I stared at the magic bathroom.
I stared at him again. “I could live here… for free?”
He tilted his head. “If you work for me, it will be part of the payment.”
“I think I need to sit down.”
He quickly gestured toward the window— which definitely didn't have a built-in bay window and couch a few moments ago.
I sank into it. “This is real?” I asked. “Why are you— why are you offering me so much?”
He crossed his arms. “It’s commensurate.”
I shook my head. “For the work you’re offering me, I could maybe get twenty an hour in other places.” Perhaps it was foolish to tell him, but… “This is a lot.”
He gave a snort. "Not my fault if humans don't pay each other fairly. Like I said before, I'm someone who tries to be more balanced than that." He leaned over a little, frowning. "And I'm not joking. This, some money, and some advice on the things you see? Compared to what I will receive in return— that is, the help you could offer me— that is only fair."
I hesitated. “You’re not some kind of… demon, are you?”
He looked genuinely offended. “Goodness, no. Daemons don’t play fair. I do.” He frowned. “Listen, if you’re having trouble trusting me… Cat!”
The cat slunk out from his shadow, looking up curiously.

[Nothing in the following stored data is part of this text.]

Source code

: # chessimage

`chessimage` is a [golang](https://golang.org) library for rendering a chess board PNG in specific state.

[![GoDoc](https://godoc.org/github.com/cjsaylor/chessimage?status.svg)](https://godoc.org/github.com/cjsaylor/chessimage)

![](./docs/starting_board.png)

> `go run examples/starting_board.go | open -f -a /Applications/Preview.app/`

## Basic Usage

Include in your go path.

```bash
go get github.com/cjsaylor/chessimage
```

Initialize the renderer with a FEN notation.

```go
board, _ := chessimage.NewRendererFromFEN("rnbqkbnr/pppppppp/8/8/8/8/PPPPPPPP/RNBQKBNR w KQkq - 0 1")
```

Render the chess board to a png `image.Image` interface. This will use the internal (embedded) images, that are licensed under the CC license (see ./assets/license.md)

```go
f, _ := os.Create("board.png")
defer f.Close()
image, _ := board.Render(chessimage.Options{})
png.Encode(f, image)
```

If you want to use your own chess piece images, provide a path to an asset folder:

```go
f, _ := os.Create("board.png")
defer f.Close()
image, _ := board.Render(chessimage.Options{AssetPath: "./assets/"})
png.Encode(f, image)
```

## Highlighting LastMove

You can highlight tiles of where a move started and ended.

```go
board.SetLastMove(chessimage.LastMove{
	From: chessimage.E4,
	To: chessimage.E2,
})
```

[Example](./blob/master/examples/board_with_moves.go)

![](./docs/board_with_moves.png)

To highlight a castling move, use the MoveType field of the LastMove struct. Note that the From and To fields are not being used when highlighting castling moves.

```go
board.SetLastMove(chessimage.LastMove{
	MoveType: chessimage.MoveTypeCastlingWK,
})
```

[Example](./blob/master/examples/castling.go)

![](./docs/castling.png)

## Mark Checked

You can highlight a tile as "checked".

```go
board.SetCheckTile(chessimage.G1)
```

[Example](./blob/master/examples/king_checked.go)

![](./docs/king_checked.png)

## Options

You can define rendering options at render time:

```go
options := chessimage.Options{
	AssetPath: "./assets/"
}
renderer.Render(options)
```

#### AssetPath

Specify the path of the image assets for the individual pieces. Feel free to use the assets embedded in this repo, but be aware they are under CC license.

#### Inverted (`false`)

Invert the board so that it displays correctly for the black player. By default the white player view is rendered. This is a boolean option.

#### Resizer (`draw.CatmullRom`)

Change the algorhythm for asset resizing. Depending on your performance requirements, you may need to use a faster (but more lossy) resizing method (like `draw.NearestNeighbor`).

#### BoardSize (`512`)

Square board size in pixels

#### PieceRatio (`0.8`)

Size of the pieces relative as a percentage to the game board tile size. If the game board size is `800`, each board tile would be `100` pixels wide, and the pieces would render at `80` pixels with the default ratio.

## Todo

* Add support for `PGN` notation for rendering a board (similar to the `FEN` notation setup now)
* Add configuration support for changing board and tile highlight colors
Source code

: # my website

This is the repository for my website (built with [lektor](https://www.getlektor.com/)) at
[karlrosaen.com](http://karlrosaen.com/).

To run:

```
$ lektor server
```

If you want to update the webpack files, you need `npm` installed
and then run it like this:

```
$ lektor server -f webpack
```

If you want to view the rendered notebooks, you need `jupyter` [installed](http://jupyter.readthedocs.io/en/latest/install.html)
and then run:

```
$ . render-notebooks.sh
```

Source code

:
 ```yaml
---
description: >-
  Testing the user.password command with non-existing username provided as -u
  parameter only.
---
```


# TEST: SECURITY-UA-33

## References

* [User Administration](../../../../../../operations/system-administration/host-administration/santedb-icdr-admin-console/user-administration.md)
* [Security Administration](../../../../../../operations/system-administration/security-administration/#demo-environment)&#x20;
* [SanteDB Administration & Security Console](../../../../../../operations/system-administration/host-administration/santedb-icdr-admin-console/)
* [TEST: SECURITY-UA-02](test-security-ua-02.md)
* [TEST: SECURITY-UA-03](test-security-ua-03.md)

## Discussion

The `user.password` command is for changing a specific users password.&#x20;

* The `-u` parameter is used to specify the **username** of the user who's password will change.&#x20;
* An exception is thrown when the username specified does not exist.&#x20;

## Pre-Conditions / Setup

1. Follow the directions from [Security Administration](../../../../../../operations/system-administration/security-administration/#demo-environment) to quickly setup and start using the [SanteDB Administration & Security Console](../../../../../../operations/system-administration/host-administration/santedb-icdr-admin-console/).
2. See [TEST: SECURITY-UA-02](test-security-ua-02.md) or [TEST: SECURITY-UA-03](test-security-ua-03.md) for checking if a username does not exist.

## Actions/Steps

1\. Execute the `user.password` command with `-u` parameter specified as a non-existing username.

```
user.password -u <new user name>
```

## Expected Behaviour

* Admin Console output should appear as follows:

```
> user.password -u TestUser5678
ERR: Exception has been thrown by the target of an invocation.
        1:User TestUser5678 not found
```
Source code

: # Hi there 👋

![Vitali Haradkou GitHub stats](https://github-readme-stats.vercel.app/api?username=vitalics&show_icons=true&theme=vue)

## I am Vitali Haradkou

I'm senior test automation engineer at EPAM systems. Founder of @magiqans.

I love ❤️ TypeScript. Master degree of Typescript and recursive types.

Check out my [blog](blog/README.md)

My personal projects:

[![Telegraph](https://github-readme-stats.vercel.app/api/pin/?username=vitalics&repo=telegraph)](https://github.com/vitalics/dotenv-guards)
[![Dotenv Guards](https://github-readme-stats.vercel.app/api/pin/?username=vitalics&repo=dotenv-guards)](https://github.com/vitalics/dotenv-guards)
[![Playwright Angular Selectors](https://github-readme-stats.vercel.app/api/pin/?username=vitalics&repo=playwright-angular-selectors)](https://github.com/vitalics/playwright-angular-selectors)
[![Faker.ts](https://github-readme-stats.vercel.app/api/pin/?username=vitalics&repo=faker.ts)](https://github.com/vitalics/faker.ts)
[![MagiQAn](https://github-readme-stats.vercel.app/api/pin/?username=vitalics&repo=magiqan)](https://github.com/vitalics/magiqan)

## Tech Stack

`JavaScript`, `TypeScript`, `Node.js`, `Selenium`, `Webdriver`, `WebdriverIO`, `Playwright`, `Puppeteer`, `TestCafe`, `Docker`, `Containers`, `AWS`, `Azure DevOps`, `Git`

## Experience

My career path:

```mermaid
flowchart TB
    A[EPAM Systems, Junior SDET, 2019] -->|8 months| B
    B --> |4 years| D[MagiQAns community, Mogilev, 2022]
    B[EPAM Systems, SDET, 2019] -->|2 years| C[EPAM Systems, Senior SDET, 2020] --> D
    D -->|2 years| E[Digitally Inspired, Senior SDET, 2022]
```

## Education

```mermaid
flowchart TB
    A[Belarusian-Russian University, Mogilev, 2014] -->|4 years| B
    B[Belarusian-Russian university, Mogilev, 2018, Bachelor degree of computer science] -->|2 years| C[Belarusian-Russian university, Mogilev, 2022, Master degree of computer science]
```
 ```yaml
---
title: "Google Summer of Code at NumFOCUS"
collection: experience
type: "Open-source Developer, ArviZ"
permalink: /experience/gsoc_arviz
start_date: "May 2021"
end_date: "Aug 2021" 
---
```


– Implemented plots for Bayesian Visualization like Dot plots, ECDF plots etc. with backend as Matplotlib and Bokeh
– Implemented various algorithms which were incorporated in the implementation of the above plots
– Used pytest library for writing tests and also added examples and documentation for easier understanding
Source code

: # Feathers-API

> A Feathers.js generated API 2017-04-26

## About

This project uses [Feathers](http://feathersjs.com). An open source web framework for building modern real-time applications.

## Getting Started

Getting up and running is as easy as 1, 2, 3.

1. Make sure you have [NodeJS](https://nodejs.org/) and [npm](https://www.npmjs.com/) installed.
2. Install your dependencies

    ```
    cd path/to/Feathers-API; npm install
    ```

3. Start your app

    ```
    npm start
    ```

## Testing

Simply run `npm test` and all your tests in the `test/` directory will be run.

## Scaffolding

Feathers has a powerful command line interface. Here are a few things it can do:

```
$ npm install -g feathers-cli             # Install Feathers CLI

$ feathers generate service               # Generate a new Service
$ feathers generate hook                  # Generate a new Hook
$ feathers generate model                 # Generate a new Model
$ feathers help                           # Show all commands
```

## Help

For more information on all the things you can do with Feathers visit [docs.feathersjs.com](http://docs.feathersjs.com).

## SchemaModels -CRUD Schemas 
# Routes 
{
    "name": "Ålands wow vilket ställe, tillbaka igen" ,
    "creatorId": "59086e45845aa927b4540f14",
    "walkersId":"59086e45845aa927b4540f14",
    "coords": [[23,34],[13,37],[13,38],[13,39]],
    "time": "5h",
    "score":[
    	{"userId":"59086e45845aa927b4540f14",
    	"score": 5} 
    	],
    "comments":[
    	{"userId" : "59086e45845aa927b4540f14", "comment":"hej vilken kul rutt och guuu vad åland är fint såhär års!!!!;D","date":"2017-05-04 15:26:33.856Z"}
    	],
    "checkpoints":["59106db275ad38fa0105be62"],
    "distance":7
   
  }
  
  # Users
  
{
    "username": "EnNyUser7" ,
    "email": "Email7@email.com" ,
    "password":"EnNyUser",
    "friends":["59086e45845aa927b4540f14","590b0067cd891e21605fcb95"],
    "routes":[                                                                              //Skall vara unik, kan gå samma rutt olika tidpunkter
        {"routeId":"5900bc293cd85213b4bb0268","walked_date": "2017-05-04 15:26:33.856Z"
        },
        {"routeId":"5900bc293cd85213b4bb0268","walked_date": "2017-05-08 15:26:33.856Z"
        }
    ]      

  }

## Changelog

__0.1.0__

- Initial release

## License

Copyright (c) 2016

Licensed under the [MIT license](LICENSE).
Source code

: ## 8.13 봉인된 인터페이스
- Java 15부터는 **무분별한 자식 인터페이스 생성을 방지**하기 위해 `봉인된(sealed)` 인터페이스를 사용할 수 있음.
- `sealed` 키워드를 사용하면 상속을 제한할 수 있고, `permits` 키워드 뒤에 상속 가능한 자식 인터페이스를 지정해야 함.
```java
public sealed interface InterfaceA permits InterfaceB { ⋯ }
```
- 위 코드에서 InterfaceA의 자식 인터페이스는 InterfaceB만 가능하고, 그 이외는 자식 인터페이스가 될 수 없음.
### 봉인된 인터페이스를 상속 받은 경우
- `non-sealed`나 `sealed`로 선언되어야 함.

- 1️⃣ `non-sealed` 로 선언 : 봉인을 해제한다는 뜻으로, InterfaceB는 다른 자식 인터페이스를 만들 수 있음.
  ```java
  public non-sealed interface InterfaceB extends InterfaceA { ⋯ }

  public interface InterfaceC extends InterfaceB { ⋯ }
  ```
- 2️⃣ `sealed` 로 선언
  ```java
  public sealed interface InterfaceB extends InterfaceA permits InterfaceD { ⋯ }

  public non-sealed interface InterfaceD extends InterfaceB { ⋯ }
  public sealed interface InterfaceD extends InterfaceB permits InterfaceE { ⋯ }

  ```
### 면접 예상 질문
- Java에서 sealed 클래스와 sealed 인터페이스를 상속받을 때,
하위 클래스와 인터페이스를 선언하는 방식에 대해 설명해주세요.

“You said you see some things that are from my world, things like me, but you also have complete hallucinations. Those would be the ones you see out of both eyes, but it’s likely still hard to discern, no?”
I nodded.
He turned to the cat. “You stay with her.” He met my eyes again. “Cat will know what is real and what is not. He will guide you. I’m not asking you to work for me for nothing, Sarah.”
The cat jumped up beside me on the couch, curling up.
I stared up at Kevin.
His gaze was level. He… wasn’t joking.
“Maybe I should sweep my feet more often,” I muttered to myself, pushing a hand through my hair. So much for bad luck.
“What?”
I shook my head. “Forget it. Just… I accept your offer.”